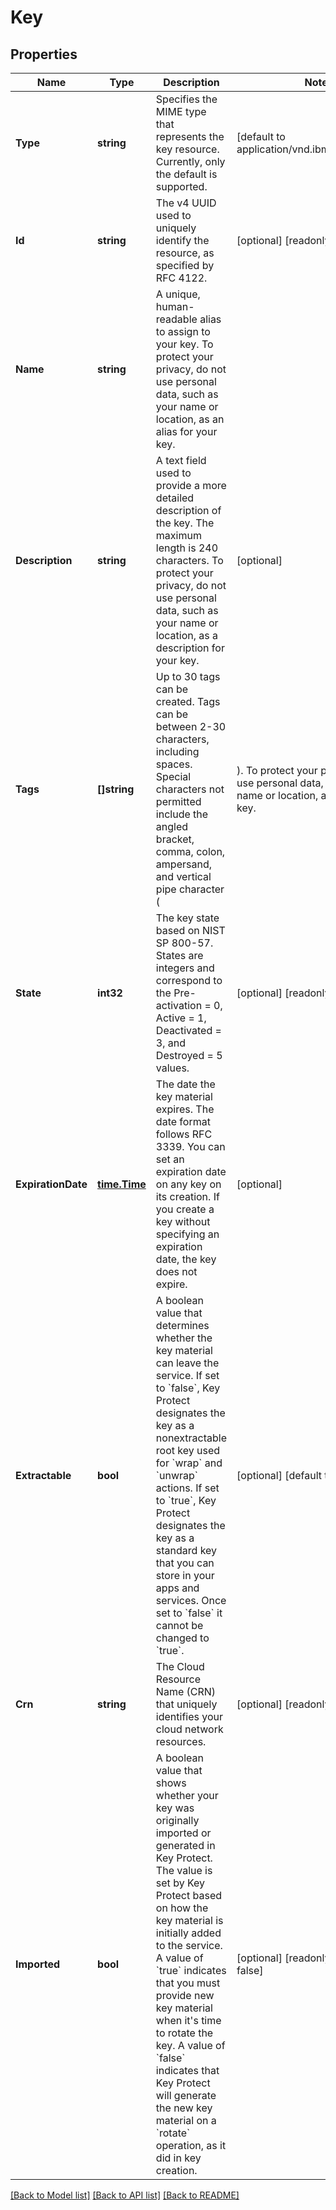 # Key

## Properties

Name | Type | Description | Notes
------------ | ------------- | ------------- | -------------
**Type** | **string** | Specifies the MIME type that represents the key resource. Currently, only the default is supported. | [default to application/vnd.ibm.kms.key+json]
**Id** | **string** | The v4 UUID used to uniquely identify the resource, as specified by RFC 4122. | [optional] [readonly] 
**Name** | **string** | A unique, human-readable alias to assign to your key.    To protect your privacy, do not use personal data, such as your name or location, as an alias for your key. | 
**Description** | **string** | A text field used to provide a more detailed description of the key. The maximum length is 240 characters.    To protect your privacy, do not use personal data, such as your name or location, as a description for your  key. | [optional] 
**Tags** | **[]string** | Up to 30 tags can be created. Tags can be between 2-30 characters, including spaces. Special characters not permitted include the angled bracket, comma, colon, ampersand, and vertical pipe character (|).    To protect your privacy, do not use personal data, such as your name or location, as a tag for your key.  | [optional] 
**State** | **int32** | The key state based on NIST SP 800-57. States are integers and correspond to the Pre-activation &#x3D; 0, Active &#x3D; 1, Deactivated &#x3D; 3, and Destroyed &#x3D; 5 values. | [optional] [readonly] 
**ExpirationDate** | [**time.Time**](time.Time.md) | The date the key material expires. The date format follows RFC 3339. You can set an expiration date on any  key on its creation. If you create a key without specifying an expiration date, the key does not expire. | [optional] 
**Extractable** | **bool** | A boolean value that determines whether the key material can leave the service.       If set to &#x60;false&#x60;, Key Protect designates the key as a nonextractable root key used for &#x60;wrap&#x60; and &#x60;unwrap&#x60; actions. If set to &#x60;true&#x60;, Key Protect designates the key as a standard key that you can store in your apps and services. Once set to &#x60;false&#x60; it cannot be changed to &#x60;true&#x60;. | [optional] [default to true]
**Crn** | **string** | The Cloud Resource Name (CRN) that uniquely identifies your cloud network resources. | [optional] [readonly] 
**Imported** | **bool** | A boolean value that shows whether your key was originally imported or generated in Key Protect. The value is set by Key Protect based on how the key material is initially added to the service.    A value of &#x60;true&#x60; indicates that you must provide new key material when it&#39;s time to rotate the key. A value  of &#x60;false&#x60; indicates that Key Protect will generate the new key material on a &#x60;rotate&#x60; operation, as it did in key creation. | [optional] [readonly] [default to false]

[[Back to Model list]](../README.md#documentation-for-models) [[Back to API list]](../README.md#documentation-for-api-endpoints) [[Back to README]](../README.md)


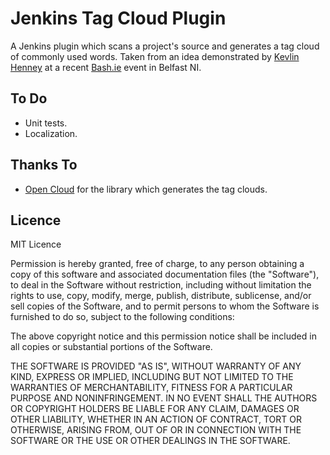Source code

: # Jenkins Tag Cloud Plugin

A Jenkins plugin which scans a project's source and generates a tag cloud of commonly used words. Taken from an idea demonstrated by [Kevlin Henney](http://twitter.com/kevlinhenney) at a recent [Bash.ie](http://bash.ie/Events/kevlin/) event in Belfast NI.

## To Do

* Unit tests.
* Localization.

## Thanks To

* [Open Cloud](http://opencloud.mcavallo.org/) for the library which generates the tag clouds.

## Licence

MIT Licence

Permission is hereby granted, free of charge, to any person obtaining a copy
of this software and associated documentation files (the "Software"), to deal
in the Software without restriction, including without limitation the rights
to use, copy, modify, merge, publish, distribute, sublicense, and/or sell
copies of the Software, and to permit persons to whom the Software is
furnished to do so, subject to the following conditions:

The above copyright notice and this permission notice shall be included in
all copies or substantial portions of the Software.

THE SOFTWARE IS PROVIDED "AS IS", WITHOUT WARRANTY OF ANY KIND, EXPRESS OR
IMPLIED, INCLUDING BUT NOT LIMITED TO THE WARRANTIES OF MERCHANTABILITY,
FITNESS FOR A PARTICULAR PURPOSE AND NONINFRINGEMENT. IN NO EVENT SHALL THE
AUTHORS OR COPYRIGHT HOLDERS BE LIABLE FOR ANY CLAIM, DAMAGES OR OTHER
LIABILITY, WHETHER IN AN ACTION OF CONTRACT, TORT OR OTHERWISE, ARISING FROM,
OUT OF OR IN CONNECTION WITH THE SOFTWARE OR THE USE OR OTHER DEALINGS IN
THE SOFTWARE.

**What you should do:** What lines in the listing above contain the word "Jenkins"? Show each one.

**Exercise result:**
: # Jenkins Tag Cloud Plugin
A Jenkins plugin which scans a project's source and generates a tag cloud of commonly used words. Taken from an idea demonstrated by [Kevlin Henney](http://twitter.com/kevlinhenney) at a recent [Bash.ie](http://bash.ie/Events/kevlin/) event in Belfast NI.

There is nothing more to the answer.